## What to do
Up to the line containing "同时具备上述两种紊乱性心律。", nothing is kept; from that line through the end of the data below, output every line exactly.

## Listed entries
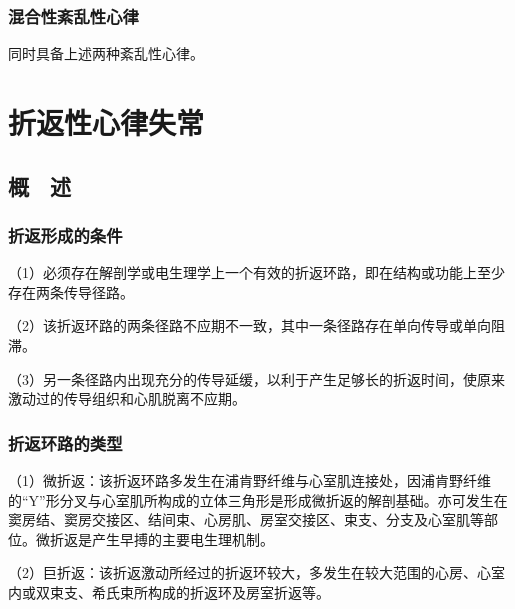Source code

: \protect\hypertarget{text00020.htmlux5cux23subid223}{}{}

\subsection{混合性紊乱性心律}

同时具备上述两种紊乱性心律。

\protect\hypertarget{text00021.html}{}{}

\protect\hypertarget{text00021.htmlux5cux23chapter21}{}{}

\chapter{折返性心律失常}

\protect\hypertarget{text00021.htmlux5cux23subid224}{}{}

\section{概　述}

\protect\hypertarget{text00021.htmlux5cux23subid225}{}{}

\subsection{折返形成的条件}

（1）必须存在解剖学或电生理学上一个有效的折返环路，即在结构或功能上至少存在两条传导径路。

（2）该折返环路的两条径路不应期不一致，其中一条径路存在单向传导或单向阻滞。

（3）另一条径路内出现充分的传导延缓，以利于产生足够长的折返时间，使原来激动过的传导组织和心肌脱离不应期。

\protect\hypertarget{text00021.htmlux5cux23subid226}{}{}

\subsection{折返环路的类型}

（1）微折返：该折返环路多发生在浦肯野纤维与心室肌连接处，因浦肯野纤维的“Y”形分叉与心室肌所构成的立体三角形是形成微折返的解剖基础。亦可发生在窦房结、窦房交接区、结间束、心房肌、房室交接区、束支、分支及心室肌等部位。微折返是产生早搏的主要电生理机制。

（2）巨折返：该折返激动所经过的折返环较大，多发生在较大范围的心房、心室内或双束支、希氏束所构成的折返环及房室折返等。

## Result of the exercise
同时具备上述两种紊乱性心律。

\protect\hypertarget{text00021.html}{}{}

\protect\hypertarget{text00021.htmlux5cux23chapter21}{}{}

\chapter{折返性心律失常}

\protect\hypertarget{text00021.htmlux5cux23subid224}{}{}

\section{概　述}

\protect\hypertarget{text00021.htmlux5cux23subid225}{}{}

\subsection{折返形成的条件}

（1）必须存在解剖学或电生理学上一个有效的折返环路，即在结构或功能上至少存在两条传导径路。

（2）该折返环路的两条径路不应期不一致，其中一条径路存在单向传导或单向阻滞。

（3）另一条径路内出现充分的传导延缓，以利于产生足够长的折返时间，使原来激动过的传导组织和心肌脱离不应期。

\protect\hypertarget{text00021.htmlux5cux23subid226}{}{}

\subsection{折返环路的类型}

（1）微折返：该折返环路多发生在浦肯野纤维与心室肌连接处，因浦肯野纤维的“Y”形分叉与心室肌所构成的立体三角形是形成微折返的解剖基础。亦可发生在窦房结、窦房交接区、结间束、心房肌、房室交接区、束支、分支及心室肌等部位。微折返是产生早搏的主要电生理机制。

（2）巨折返：该折返激动所经过的折返环较大，多发生在较大范围的心房、心室内或双束支、希氏束所构成的折返环及房室折返等。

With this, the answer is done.